Distributional Semantics to Characterize Cognitive Patterns in HIV/AIDS Online Community
In 2015, Louisiana was in 2nd place in the HIV infection rate (24.2%). To promote HIV prevention, shared stories and conversations from HIV/AIDS online communities provide valuable information to extend public health knowledge. However, exploiting such information presents significant challenges. For example, the available data sources contain a great portion of highly unstructured data, i.e., free text, bringing notable linguistic complexity. In addition, extracted data may be better understood if they could be translated into cognitive and behavioral patterns. Building on distributional semantics, we correlate semantics from posted stories and comments in HIV/AIDS online communities. Further, we portray users’ cognitive and behavioral patterns, e.g., false belief about HIV/AIDS, behavioral change, etc. by inferring nearest neighbors of retrieved semantics. These cognitive and behavioral patterns are discussed further to enhance health promotion.
This project is sponsored by a grant from the College of Applied and Natural Science at Louisiana Tech University.

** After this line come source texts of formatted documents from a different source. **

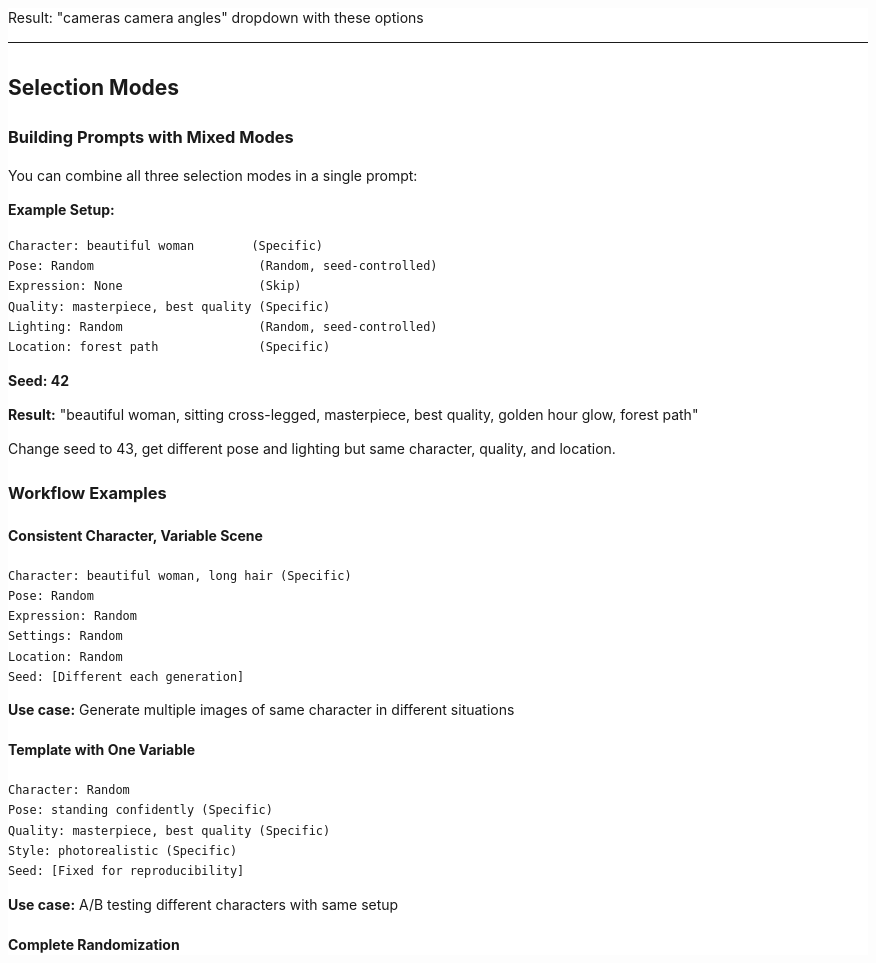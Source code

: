 Result: "cameras camera angles" dropdown with these options

---

## Selection Modes

### Building Prompts with Mixed Modes

You can combine all three selection modes in a single prompt:

**Example Setup:**
```
Character: beautiful woman        (Specific)
Pose: Random                       (Random, seed-controlled)
Expression: None                   (Skip)
Quality: masterpiece, best quality (Specific)
Lighting: Random                   (Random, seed-controlled)
Location: forest path              (Specific)
```

**Seed: 42**

**Result:** "beautiful woman, sitting cross-legged, masterpiece, best quality, golden hour glow, forest path"

Change seed to 43, get different pose and lighting but same character, quality, and location.

### Workflow Examples

#### Consistent Character, Variable Scene

```
Character: beautiful woman, long hair (Specific)
Pose: Random
Expression: Random
Settings: Random
Location: Random
Seed: [Different each generation]
```

**Use case:** Generate multiple images of same character in different situations

#### Template with One Variable

```
Character: Random
Pose: standing confidently (Specific)
Quality: masterpiece, best quality (Specific)
Style: photorealistic (Specific)
Seed: [Fixed for reproducibility]
```

**Use case:** A/B testing different characters with same setup

#### Complete Randomization
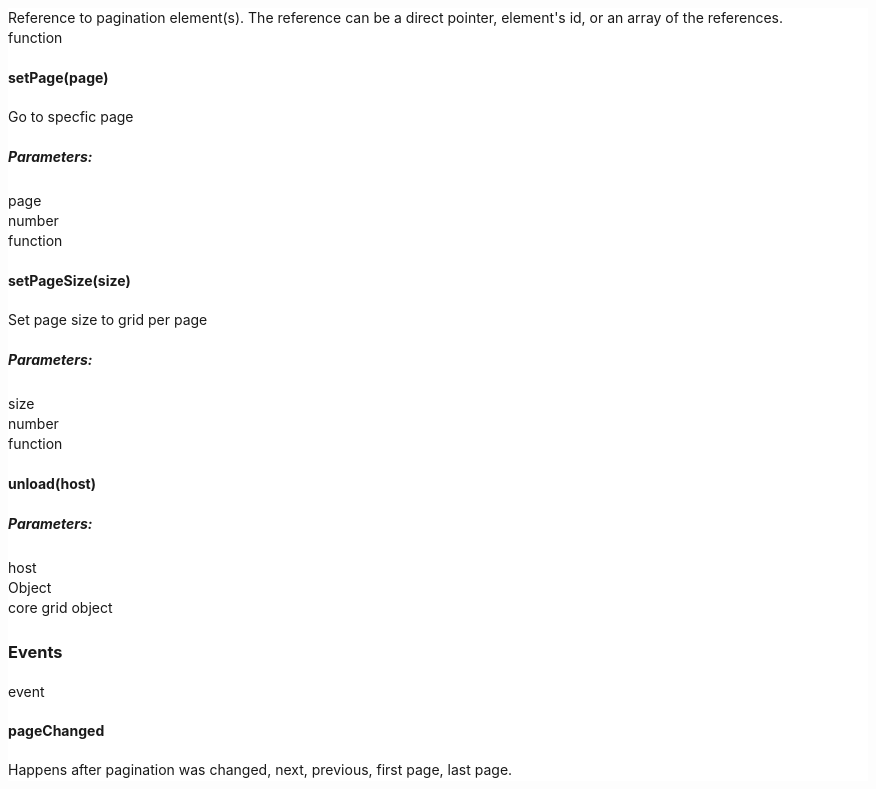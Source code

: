 <div class="description">                    Reference to pagination element(s). The reference can be a direct pointer, element's id, or an array of the references.                </div>                    </div>            </div>        <div class="details">                                                            </div>                                    </div>                    <div class="item">                                <div class="item-type">function</div>                        <h4 class="name" id="setPage"><span class="type-signature"></span>setPage<span class="signature">(page)</span><span class="type-signature"></span></h4>                            <div class="description">        Go to specfic page    </div>                            <h5>Parameters:</h5>        <div class="params">        <div class="param">                            <div class="name">page</div>                        <div class="type">                            <span class="param-type">number</span>                        </div>                                            </div>            </div>        <div class="details">                                                            </div>                                    </div>                    <div class="item">                                <div class="item-type">function</div>                        <h4 class="name" id="setPageSize"><span class="type-signature"></span>setPageSize<span class="signature">(size)</span><span class="type-signature"></span></h4>                            <div class="description">        Set page size to grid per page    </div>                            <h5>Parameters:</h5>        <div class="params">        <div class="param">                            <div class="name">size</div>                        <div class="type">                            <span class="param-type">number</span>                        </div>                                            </div>            </div>        <div class="details">                                                            </div>                                    </div>                    <div class="item">                                <div class="item-type">function</div>                        <h4 class="name" id="unload"><span class="type-signature"></span>unload<span class="signature">(host)</span><span class="type-signature"></span></h4>                                                <h5>Parameters:</h5>        <div class="params">        <div class="param">                            <div class="name">host</div>                        <div class="type">                            <span class="param-type">Object</span>                        </div>                                                    <div class="description">                    core grid object                </div>                    </div>            </div>        <div class="details">                                                            </div>                                    </div>                        <h3 class="subsection-title">Events</h3>                    <div class="item">                                <div class="item-type">event</div>                        <h4 class="name" id="event:pageChanged">pageChanged</h4>                            <div class="description">        Happens after pagination was changed, next, previous, first page, last page.    </div>                        <div class="details">                                                            </div>                                    </div>            </article></section></div></div>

Understanding Patient Safety Reports via Multi-label Text Classification and Semantic Representation
Medical errors are the results of problems in health care delivery. One of the key steps to eliminate errors and improve patient safety is through patient safety event reporting. A patient safety report may record a number of critical factors that are involved in the health care when incidents, near misses, and unsafe conditions occur. Therefore, clinicians and risk management can generate actionable knowledge by harnessing useful information from the reports. To date, efforts have been made to establish a nationwide reporting and error analysis mechanism. The increasing volume of reports has been driving improvement in quantity measures of patient safety. For example, statistical distributions of errors across types of error and health care settings have been well documented. Nevertheless, a shift to quality measure is highly demanded. In a health care system, errors are likely to occur if one or more components (e.g., procedures, equipment, etc.) that are intrinsically associated go wrong. However, our understanding of what and how these components are connected is limited for at least two reasons. Firstly, the patient safety reports present difficulties in aggregate analysis since they are large in volume and complicated in semantic representation. Secondly, an efficient and clinically valuable mechanism to identify and categorize these components is absent.
We strive to make contribution by investigating the multi-labeled nature of patient safety reports. To facilitate clinical implementation, we proposed that machine learning and semantics of reports, e.g., semantic similarity between terms, can be used to jointly perform automated multi-label classification. In specific, we enhanced semantic representation of patient safety reports by developing a patient safety ontology. The ontology supports a number of applications including automated text classification, semantic reasoning, and information retrieval. To better disclose healthcare system valnaribilities, we leveraged multi-label text classification algorithms on patient safety reports. To improve the performance of machine learning, we developed a framework for incorporating semantic similarities and kernel-based multi-label text classification.
Our work provides insights into the nature of patient safety reports, that is a report can be labeled by multiple components (e.g., different procedures, settings, error types, and contributing factors) it contains. Multi-labeled reports hold promise to disclose system vulnerabilities since they provide the insight of the intrinsically correlated components of health care systems. We demonstrated the effectiveness and efficiency of the use of automated multi-label text classification embedded with semantic similarity information on patient safety reports. The proposed solution holds potential to incorporate with existing reporting systems, significantly reducing the workload of aggregate report analysis.
This project is partially sponsored by a grand from NIH and a grant from the University of Texas System.